Without as much excitement about its programs in-house, the calls for Gilead to step out in a more active way in M&A have only gotten louder.

Big pharmas are not as typically associated with high R&D spending as more narrowly focused biotechs. But Novartis and Roche, the two Swiss giants, spend roughly 20% of product revenues on research — more than some of their smaller competitors.
To be fair, that R&D spending is spread across a more varied array of businesses, such as Roche's diagnostics division. Still, the numbers may belie the general assumption.
J&J doesn't break down its R&D spending by division but, if revenues were limited only to those from its pharmaceutical business, its ratio would likely be markedly higher.

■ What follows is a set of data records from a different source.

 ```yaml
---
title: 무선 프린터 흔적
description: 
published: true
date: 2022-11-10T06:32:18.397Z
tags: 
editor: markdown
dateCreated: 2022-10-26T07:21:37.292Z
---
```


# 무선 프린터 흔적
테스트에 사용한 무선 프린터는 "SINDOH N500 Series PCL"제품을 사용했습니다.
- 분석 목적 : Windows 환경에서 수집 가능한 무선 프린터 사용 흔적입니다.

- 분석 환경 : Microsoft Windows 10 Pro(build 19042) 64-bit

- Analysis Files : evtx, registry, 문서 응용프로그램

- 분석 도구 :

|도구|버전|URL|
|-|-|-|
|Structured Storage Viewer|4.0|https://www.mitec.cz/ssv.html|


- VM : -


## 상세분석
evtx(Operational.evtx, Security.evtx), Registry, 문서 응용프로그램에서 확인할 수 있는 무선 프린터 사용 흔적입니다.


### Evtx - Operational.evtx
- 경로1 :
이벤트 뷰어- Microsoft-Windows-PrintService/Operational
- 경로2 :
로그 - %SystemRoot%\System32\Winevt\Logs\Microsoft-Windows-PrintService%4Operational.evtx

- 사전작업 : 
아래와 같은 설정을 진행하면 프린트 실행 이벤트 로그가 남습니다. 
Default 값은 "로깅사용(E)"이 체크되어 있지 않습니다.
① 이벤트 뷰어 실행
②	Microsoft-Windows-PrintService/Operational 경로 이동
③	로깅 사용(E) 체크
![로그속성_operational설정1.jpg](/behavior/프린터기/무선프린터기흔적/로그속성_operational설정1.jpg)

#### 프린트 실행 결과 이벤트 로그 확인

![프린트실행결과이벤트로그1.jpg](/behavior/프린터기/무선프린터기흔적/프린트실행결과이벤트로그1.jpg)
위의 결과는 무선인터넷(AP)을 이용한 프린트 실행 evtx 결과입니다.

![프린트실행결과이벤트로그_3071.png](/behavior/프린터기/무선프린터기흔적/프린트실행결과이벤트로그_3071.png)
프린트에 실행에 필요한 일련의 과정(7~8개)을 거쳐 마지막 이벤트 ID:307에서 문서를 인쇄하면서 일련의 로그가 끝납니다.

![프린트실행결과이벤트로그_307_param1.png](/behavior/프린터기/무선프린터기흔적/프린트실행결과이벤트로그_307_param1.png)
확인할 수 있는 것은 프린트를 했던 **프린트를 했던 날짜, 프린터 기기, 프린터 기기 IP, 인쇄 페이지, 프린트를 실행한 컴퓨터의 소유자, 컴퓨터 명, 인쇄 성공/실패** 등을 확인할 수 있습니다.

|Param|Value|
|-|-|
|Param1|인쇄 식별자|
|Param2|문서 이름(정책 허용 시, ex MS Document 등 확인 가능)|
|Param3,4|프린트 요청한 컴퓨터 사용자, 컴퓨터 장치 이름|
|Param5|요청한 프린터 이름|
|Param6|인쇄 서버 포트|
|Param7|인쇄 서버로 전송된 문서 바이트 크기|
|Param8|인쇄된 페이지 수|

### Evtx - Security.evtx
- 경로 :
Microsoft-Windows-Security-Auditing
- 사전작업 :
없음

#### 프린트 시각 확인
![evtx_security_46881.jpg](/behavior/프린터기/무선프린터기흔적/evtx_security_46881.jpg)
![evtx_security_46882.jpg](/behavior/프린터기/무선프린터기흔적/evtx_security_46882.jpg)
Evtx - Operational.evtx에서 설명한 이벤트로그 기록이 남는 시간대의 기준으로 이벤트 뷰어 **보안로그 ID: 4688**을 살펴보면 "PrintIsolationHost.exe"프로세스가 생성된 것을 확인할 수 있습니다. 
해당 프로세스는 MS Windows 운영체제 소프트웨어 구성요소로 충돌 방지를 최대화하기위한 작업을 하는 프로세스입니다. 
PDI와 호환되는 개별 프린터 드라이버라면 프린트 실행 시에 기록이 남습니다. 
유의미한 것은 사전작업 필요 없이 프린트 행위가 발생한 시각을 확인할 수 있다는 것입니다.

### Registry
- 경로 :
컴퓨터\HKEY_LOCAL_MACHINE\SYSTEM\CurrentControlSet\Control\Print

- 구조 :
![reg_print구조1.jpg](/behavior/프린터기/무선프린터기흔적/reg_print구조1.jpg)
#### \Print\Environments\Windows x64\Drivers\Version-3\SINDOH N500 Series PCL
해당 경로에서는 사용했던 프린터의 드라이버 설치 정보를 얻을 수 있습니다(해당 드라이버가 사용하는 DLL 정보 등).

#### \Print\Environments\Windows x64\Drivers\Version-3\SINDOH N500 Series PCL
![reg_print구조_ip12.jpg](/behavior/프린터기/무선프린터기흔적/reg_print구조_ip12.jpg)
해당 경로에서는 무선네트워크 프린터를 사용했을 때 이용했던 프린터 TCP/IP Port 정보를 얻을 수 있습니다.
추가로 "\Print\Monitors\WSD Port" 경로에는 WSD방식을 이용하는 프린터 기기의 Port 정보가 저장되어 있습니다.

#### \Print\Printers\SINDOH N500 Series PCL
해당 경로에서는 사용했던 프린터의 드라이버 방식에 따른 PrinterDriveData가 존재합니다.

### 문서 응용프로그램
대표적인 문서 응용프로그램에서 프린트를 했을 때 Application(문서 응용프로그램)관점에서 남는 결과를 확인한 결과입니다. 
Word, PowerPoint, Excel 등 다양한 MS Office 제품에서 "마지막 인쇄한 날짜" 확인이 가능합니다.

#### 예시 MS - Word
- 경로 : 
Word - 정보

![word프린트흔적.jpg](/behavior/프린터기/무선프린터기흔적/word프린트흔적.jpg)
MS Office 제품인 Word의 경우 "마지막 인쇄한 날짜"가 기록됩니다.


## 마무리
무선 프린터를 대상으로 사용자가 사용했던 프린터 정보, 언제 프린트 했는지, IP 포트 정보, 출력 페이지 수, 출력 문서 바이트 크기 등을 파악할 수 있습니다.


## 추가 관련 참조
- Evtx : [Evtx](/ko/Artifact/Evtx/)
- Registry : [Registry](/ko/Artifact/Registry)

Anchored by Opdivo (nivolumab), Bristol-Myers Squibb has a deep pipeline of cancer compounds aimed at building out its presence in immuno-oncology and other areas.
Those clinical trials don't come cheap, however. Bristol-Myers spends about as much as Eli Lilly, and more than AbbVie on R&D each quarter despite earning roughly 15% and 30% less than each, respectively.

AstraZeneca is investing heavily in cancer R&D, allocating about 40% of its R&D budget towards its programs in the space. While it may be late to the immuno-oncology game, the British pharma hopes its checkpoint inhibitor Imfinzi (durvaluamb) can round out a portfolio headlined by Lynparza (olaparib) and Targrisso (osimertinib).
Sanofi has spent a relatively low 15% of product revenue on R&D in recent quarters. Yet, its partnership with Regeneron has delivered in a big way so far in 2017, with approvals for both Dupixent (dupilumab) and Kevzara (sarilumab). Both are expected to reach blockbuster status, anchoring what Sanofi hopes will be a leading immunology portfolio.